● BRIEF
Copy out the records that appear below, exactly as each one reads.

[Records from a dataset]
##############################

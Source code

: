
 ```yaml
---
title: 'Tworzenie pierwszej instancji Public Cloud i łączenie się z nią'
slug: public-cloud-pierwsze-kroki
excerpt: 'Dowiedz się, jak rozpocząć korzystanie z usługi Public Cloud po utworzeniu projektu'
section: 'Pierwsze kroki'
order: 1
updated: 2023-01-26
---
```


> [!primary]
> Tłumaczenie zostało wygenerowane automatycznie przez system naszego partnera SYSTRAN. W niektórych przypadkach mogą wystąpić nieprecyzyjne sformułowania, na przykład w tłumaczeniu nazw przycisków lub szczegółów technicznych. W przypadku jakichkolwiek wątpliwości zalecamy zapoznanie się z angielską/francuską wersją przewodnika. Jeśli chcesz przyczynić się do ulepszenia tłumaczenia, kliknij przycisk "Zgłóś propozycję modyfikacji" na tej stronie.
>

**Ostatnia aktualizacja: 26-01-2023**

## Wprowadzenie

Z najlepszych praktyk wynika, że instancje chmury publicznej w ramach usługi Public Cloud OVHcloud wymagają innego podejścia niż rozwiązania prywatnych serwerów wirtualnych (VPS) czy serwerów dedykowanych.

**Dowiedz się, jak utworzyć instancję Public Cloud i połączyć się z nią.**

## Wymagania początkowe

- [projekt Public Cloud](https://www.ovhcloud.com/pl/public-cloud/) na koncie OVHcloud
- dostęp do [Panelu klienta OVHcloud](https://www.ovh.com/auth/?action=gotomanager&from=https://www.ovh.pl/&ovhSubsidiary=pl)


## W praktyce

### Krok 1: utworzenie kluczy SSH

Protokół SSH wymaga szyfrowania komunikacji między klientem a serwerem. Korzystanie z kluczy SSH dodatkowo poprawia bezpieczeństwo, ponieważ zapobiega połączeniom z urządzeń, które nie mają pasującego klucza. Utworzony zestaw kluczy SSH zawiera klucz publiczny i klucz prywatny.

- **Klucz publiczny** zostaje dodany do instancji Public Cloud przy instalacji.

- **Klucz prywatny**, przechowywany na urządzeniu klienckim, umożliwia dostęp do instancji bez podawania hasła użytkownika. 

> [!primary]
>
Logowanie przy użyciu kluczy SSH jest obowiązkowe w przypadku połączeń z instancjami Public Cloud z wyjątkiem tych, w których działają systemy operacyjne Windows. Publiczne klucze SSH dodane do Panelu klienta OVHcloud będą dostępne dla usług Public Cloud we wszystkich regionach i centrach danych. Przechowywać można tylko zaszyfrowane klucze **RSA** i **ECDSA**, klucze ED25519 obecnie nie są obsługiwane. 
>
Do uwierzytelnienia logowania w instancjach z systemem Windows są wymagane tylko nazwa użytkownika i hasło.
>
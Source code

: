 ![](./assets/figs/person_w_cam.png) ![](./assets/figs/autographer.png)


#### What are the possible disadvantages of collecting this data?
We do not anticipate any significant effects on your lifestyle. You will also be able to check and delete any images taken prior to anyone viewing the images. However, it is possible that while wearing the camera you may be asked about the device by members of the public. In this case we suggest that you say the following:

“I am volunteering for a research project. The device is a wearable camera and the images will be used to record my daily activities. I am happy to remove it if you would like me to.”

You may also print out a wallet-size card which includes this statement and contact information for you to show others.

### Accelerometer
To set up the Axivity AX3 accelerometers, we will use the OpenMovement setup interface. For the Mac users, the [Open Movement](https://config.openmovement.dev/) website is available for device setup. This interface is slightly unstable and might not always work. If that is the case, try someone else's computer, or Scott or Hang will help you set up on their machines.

##############################

● RESPONSE BELOW
Source code

:
 ```yaml
---
title: 'Tworzenie pierwszej instancji Public Cloud i łączenie się z nią'
slug: public-cloud-pierwsze-kroki
excerpt: 'Dowiedz się, jak rozpocząć korzystanie z usługi Public Cloud po utworzeniu projektu'
section: 'Pierwsze kroki'
order: 1
updated: 2023-01-26
---
```


> [!primary]
> Tłumaczenie zostało wygenerowane automatycznie przez system naszego partnera SYSTRAN. W niektórych przypadkach mogą wystąpić nieprecyzyjne sformułowania, na przykład w tłumaczeniu nazw przycisków lub szczegółów technicznych. W przypadku jakichkolwiek wątpliwości zalecamy zapoznanie się z angielską/francuską wersją przewodnika. Jeśli chcesz przyczynić się do ulepszenia tłumaczenia, kliknij przycisk "Zgłóś propozycję modyfikacji" na tej stronie.
>

**Ostatnia aktualizacja: 26-01-2023**

## Wprowadzenie

Z najlepszych praktyk wynika, że instancje chmury publicznej w ramach usługi Public Cloud OVHcloud wymagają innego podejścia niż rozwiązania prywatnych serwerów wirtualnych (VPS) czy serwerów dedykowanych.

**Dowiedz się, jak utworzyć instancję Public Cloud i połączyć się z nią.**

## Wymagania początkowe

- [projekt Public Cloud](https://www.ovhcloud.com/pl/public-cloud/) na koncie OVHcloud
- dostęp do [Panelu klienta OVHcloud](https://www.ovh.com/auth/?action=gotomanager&from=https://www.ovh.pl/&ovhSubsidiary=pl)


## W praktyce

### Krok 1: utworzenie kluczy SSH

Protokół SSH wymaga szyfrowania komunikacji między klientem a serwerem. Korzystanie z kluczy SSH dodatkowo poprawia bezpieczeństwo, ponieważ zapobiega połączeniom z urządzeń, które nie mają pasującego klucza. Utworzony zestaw kluczy SSH zawiera klucz publiczny i klucz prywatny.

- **Klucz publiczny** zostaje dodany do instancji Public Cloud przy instalacji.

- **Klucz prywatny**, przechowywany na urządzeniu klienckim, umożliwia dostęp do instancji bez podawania hasła użytkownika. 

> [!primary]
>
Logowanie przy użyciu kluczy SSH jest obowiązkowe w przypadku połączeń z instancjami Public Cloud z wyjątkiem tych, w których działają systemy operacyjne Windows. Publiczne klucze SSH dodane do Panelu klienta OVHcloud będą dostępne dla usług Public Cloud we wszystkich regionach i centrach danych. Przechowywać można tylko zaszyfrowane klucze **RSA** i **ECDSA**, klucze ED25519 obecnie nie są obsługiwane. 
>
Do uwierzytelnienia logowania w instancjach z systemem Windows są wymagane tylko nazwa użytkownika i hasło.
>
Source code

: ![](./assets/figs/person_w_cam.png) ![](./assets/figs/autographer.png)


#### What are the possible disadvantages of collecting this data?
We do not anticipate any significant effects on your lifestyle. You will also be able to check and delete any images taken prior to anyone viewing the images. However, it is possible that while wearing the camera you may be asked about the device by members of the public. In this case we suggest that you say the following:

“I am volunteering for a research project. The device is a wearable camera and the images will be used to record my daily activities. I am happy to remove it if you would like me to.”

You may also print out a wallet-size card which includes this statement and contact information for you to show others.

### Accelerometer
To set up the Axivity AX3 accelerometers, we will use the OpenMovement setup interface. For the Mac users, the [Open Movement](https://config.openmovement.dev/) website is available for device setup. This interface is slightly unstable and might not always work. If that is the case, try someone else's computer, or Scott or Hang will help you set up on their machines.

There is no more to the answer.